(Stored data entries)
★ ★ ★ ★
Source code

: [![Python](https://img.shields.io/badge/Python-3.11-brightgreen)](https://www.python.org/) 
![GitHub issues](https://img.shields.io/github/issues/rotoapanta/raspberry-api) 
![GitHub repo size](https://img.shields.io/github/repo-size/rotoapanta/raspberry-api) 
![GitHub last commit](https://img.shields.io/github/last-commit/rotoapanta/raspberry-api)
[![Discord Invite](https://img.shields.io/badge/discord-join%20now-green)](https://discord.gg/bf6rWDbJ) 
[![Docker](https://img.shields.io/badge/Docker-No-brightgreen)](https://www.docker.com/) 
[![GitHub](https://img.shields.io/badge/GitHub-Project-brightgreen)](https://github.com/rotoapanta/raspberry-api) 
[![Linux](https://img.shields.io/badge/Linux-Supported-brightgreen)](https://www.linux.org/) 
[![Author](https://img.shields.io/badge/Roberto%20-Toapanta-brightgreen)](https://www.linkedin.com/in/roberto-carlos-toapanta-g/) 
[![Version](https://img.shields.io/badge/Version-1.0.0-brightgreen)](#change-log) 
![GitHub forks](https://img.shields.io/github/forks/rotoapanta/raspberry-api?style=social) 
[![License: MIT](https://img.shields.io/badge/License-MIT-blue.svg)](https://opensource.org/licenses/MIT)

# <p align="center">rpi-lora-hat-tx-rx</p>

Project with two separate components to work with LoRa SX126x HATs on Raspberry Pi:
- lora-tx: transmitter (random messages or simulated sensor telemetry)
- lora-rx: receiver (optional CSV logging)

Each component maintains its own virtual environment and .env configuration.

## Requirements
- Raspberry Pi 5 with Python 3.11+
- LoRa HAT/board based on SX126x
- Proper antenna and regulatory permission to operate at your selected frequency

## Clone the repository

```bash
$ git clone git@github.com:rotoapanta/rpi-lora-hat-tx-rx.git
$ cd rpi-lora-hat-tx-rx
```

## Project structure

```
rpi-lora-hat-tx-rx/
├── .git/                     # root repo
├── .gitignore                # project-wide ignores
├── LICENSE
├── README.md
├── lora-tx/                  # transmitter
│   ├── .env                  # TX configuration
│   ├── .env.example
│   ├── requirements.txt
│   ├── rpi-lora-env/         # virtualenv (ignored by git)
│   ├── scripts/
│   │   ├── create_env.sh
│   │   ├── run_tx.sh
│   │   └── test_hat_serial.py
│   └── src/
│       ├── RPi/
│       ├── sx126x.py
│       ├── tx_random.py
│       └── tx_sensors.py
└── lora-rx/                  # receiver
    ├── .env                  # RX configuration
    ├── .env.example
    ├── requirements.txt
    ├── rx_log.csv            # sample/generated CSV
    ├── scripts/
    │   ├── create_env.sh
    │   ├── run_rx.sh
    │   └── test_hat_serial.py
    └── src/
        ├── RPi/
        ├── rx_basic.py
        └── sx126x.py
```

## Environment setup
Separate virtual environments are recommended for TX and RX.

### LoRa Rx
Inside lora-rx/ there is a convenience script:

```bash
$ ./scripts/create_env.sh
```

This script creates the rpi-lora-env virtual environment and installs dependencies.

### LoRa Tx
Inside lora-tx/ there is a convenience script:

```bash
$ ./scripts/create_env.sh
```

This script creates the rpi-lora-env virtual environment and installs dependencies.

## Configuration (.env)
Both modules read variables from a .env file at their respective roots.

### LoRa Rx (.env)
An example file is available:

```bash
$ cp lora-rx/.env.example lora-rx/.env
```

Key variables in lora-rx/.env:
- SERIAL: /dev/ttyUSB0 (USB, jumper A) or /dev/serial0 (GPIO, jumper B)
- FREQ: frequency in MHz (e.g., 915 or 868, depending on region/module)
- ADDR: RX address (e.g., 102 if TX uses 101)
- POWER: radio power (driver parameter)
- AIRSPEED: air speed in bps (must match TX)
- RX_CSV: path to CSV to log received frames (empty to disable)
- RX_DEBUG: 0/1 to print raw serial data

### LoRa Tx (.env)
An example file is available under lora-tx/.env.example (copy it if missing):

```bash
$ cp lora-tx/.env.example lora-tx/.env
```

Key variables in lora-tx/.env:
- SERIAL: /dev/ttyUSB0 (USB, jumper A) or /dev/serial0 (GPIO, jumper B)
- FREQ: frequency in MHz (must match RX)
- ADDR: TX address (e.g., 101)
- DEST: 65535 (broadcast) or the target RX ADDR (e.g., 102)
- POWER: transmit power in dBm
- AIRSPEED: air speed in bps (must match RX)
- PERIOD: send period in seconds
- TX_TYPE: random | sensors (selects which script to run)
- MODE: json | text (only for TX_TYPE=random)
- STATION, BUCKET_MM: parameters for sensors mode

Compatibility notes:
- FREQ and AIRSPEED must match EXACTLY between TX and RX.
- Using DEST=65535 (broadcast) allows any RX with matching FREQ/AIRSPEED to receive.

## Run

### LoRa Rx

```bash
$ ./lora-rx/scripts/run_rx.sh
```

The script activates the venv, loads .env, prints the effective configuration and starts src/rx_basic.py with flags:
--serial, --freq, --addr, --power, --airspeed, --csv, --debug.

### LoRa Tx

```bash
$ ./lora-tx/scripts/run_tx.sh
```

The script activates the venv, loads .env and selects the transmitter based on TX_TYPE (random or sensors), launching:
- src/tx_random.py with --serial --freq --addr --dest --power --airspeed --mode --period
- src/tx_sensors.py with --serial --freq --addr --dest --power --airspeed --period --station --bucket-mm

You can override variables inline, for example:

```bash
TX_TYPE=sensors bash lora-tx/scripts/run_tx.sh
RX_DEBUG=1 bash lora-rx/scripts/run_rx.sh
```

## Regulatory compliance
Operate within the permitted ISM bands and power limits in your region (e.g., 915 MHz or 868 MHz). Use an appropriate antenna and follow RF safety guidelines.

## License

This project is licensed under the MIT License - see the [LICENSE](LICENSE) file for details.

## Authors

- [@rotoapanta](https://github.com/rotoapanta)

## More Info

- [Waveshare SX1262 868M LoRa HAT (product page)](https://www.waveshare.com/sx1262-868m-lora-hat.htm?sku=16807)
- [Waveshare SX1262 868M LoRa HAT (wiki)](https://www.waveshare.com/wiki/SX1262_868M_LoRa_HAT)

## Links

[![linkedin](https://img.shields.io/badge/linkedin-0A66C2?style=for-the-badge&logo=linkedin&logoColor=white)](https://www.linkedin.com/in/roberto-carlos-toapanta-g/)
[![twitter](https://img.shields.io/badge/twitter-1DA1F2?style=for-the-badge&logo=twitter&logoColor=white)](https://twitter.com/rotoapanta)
★ ★ ★ ★
§ **WHAT TO DO**: Using the entries above, give again exactly the lines from the line holding "- Using DEST=65535" through the line holding "## More Info". Include both end lines and nothing else.

§ **COMPLETED EXERCISE**:
- Using DEST=65535 (broadcast) allows any RX with matching FREQ/AIRSPEED to receive.

## Run

### LoRa Rx

```bash
$ ./lora-rx/scripts/run_rx.sh
```

The script activates the venv, loads .env, prints the effective configuration and starts src/rx_basic.py with flags:
--serial, --freq, --addr, --power, --airspeed, --csv, --debug.

### LoRa Tx

```bash
$ ./lora-tx/scripts/run_tx.sh
```

The script activates the venv, loads .env and selects the transmitter based on TX_TYPE (random or sensors), launching:
- src/tx_random.py with --serial --freq --addr --dest --power --airspeed --mode --period
- src/tx_sensors.py with --serial --freq --addr --dest --power --airspeed --period --station --bucket-mm

You can override variables inline, for example:

```bash
TX_TYPE=sensors bash lora-tx/scripts/run_tx.sh
RX_DEBUG=1 bash lora-rx/scripts/run_rx.sh
```

## Regulatory compliance
Operate within the permitted ISM bands and power limits in your region (e.g., 915 MHz or 868 MHz). Use an appropriate antenna and follow RF safety guidelines.

## License

This project is licensed under the MIT License - see the [LICENSE](LICENSE) file for details.

## Authors

- [@rotoapanta](https://github.com/rotoapanta)

## More Info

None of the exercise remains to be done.